Okay, the last thing I want to do is oversell something I just watched on a reality television program, but before we go any further, can I just say one thing? FIGHT OF THE CENTURY!!! I know, I know, the century is only 11 years old, but still, does it get any better that Meat Loaf completely and freakishly losing it to Gary Busey? Yes, the “whore pit vipers” throwdown in season 2 was similarly epic (“You’re a poker playa. A poker playaaaaaa.”), but all you need to do is go to the score sheet to see that Meat Loaf vs. Busey has it beat. In approximately two minutes, Mr. Loaf (Meat to friends and family) let fly with 1 s—, 1 bulls—, 6 motherf—– or motherf——s and 16 — yes, 16! — good ol’ fashion f— or f—ings. That’s 24 expletives. 24! (Yes, I counted.) It was truly an explosion of Rex Ryan proportions.

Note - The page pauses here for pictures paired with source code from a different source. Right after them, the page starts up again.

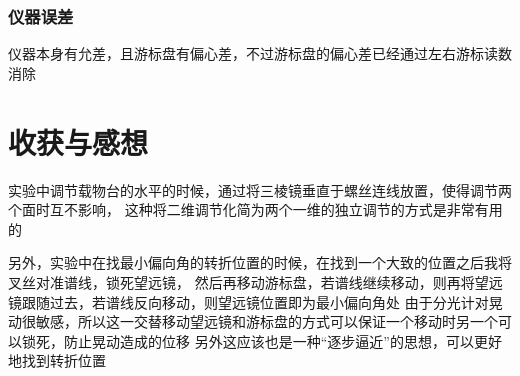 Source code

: \documentclass{article}
\begin{document}
    \subsubsection{仪器误差}
    仪器本身有允差，且游标盘有偏心差，不过游标盘的偏心差已经通过左右游标读数消除

    \section{收获与感想}
    实验中调节载物台的水平的时候，通过将三棱镜垂直于螺丝连线放置，使得调节两个面时互不影响，
    这种将二维调节化简为两个一维的独立调节的方式是非常有用的

    另外，实验中在找最小偏向角的转折位置的时候，在找到一个大致的位置之后我将叉丝对准谱线，锁死望远镜，
    然后再移动游标盘，若谱线继续移动，则再将望远镜跟随过去，若谱线反向移动，则望远镜位置即为最小偏向角处
    由于分光计对晃动很敏感，所以这一交替移动望远镜和游标盘的方式可以保证一个移动时另一个可以锁死，防止晃动造成的位移
    另外这应该也是一种“逐步逼近”的思想，可以更好地找到转折位置
\end{document}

But the greatness of this outburst cannot be relayed solely by statistics. You have to look deeper at the subtleties and nuances at play here that make it a complete masterstroke. Start with Meat Loaf — I mean honestly, where else are you gonna start? What was so amazing about the situation was the way it came from seemingly nowhere. After returning from the art supplies store to begin working on their artwork to be sold for charity, Meat Loaf could not find his bag of paints. He started looking around the room, calmly asking if anyone had seen his bag while contemplating whether Gary Busey could have possibly usurped his supplies. And then, like Dr. Bruce Banner turning into The Hulk, he just exploded.
Meat Loaf: “OKAY, F—!”
A very confused Mark McGrath: “What’s wrong?”
Meat Loaf: “MOTHERF—–!’
Mark McGrath, still confused : “What’s wrong?”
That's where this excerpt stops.